Bandeira tricolor vira símbolo dos rebeldes

BENGHAZI

Lourival Sant'Anna, O Estado de S.Paulo

30 de março de 2011 | 00h00

Foi na tarde de 18 de fevereiro que ela reapareceu. No momento em que as manifestações por reformas ganhavam a feição de levante armado, os benghazis precisavam de um símbolo. Foi isso que passou a representar a bandeira da independência de 1951, banida e substituída pela verde de Muamar Kadafi.

Ninguém sabe exatamente de quem foi a ideia, que instantaneamente se tornou de todos. Várias confecções e costureiros, assim como pessoas comuns, começaram a fazer as bandeiras, que se espalharam pelo país.

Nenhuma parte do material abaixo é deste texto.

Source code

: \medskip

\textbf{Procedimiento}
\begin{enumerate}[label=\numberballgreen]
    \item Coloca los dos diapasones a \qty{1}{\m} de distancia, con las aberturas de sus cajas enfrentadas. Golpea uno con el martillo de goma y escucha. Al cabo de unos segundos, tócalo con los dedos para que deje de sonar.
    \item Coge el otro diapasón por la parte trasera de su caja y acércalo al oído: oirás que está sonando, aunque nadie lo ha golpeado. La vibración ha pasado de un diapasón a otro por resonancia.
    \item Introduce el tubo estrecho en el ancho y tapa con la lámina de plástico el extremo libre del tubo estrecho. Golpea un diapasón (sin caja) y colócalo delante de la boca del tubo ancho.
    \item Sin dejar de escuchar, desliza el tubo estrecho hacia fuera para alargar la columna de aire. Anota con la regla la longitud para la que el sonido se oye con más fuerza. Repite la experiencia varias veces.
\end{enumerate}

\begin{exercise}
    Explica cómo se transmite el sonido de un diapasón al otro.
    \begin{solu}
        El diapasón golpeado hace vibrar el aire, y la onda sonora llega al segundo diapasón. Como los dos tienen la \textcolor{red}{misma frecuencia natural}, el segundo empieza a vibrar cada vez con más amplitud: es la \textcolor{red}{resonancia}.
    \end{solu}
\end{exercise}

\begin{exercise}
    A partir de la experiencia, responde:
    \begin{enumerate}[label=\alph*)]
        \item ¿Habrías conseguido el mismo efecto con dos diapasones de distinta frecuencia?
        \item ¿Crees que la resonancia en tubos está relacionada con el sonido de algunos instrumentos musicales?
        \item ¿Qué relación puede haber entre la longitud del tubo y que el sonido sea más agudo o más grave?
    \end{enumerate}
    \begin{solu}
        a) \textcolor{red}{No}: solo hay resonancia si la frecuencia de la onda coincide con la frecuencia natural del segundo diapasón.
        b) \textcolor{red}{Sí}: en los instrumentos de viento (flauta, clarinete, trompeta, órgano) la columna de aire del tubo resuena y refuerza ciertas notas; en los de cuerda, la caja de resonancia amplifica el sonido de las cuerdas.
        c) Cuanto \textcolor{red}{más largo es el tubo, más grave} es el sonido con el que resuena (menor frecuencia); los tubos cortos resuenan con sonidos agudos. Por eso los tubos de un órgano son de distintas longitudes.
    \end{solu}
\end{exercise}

Hoje, ela está nos uniformes dos guardas mirins de trânsito, nas telas de celulares e de computadores, em broches, carros, casas e trincheiras do deserto. Até os milicianos dos Lejan Thowria, os comitês revolucionários leais a Kadafi, a adotaram, só que trocando a posição das faixas verde e preta, como código para se identificarem entre si, quando despertaram de suas células adormecidas, durante a invasão de Benghazi, dia 19.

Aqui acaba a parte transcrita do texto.